This post is part pedagogical rant, part discussion of a beautiful technique in combinatorics, both motivated by a recent exchange with a high school student, about an interesting dice game that seems to be a common introductory exercise in probability:

There are 12 horses, numbered 1 through 12, each initially at position 0 on a track.  Play consists of a series of turns: on each turn, the teacher rolls two 6-sided dice, where the sum of the dice indicates which horse to advance one position along the track.  The first horse to reach position $n=5$ wins the race.

At first glance, this seems like a nice exercise.  Students quickly realize, for example, that horse #1 is a definite loser– the sum of two dice will never equal 1– and that horse #7 is the best bet to win the race, with the largest probability (1/6) of advancing on any given turn.

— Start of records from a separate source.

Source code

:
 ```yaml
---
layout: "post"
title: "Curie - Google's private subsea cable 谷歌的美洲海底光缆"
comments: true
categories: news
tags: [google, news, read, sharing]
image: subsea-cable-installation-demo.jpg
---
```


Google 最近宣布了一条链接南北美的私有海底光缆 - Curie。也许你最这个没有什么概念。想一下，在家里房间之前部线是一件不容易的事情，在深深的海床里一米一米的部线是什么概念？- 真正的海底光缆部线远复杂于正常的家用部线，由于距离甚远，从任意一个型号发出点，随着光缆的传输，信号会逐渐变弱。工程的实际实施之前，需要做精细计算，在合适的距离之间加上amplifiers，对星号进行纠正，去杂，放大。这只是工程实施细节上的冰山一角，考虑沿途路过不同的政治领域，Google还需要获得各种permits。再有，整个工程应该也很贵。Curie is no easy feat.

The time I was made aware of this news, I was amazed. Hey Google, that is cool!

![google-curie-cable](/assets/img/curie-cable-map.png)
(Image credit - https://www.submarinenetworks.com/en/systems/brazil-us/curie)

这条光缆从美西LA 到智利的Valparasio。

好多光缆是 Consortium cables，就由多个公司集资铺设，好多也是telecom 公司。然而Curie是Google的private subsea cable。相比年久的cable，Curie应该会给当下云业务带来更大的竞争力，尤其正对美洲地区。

But what if a student asks, as this particular student did, “Okay, I can see how to calculate the distribution of probabilities of each horse advancing in a single turn, but what about the probabilities of each horse winning the race, as a function of the race length $n$?”  This makes me question whether this is indeed such a great exercise, at least as part of an introduction to probability.  What started as a fun game and engaging discussion has very naturally led to a significantly more challenging problem, whose solution is arguably beyond most students– and possibly many teachers as well– at the high school level.

I like this game anyway, and I imagine that I would likely use it if I were in a similar position.  Although the methods involved in an exact solution might be inappropriate at this level, the game still lends itself nicely to investigation via Monte Carlo simulation, especially for students with a programming bent.

Poissonization

There is an exact solution, however, via several different approaches.  This problem is essentially a variant of the coupon collector’s problem in disguise: if each box of cereal contains one of 12 different types of coupons, then if I buy boxes of cereal until I have $n=5$ of one type of coupon, what is the probability of stopping with each type of coupon?  Here the horses are the coupon types, and the dice rolls are the boxes of cereal.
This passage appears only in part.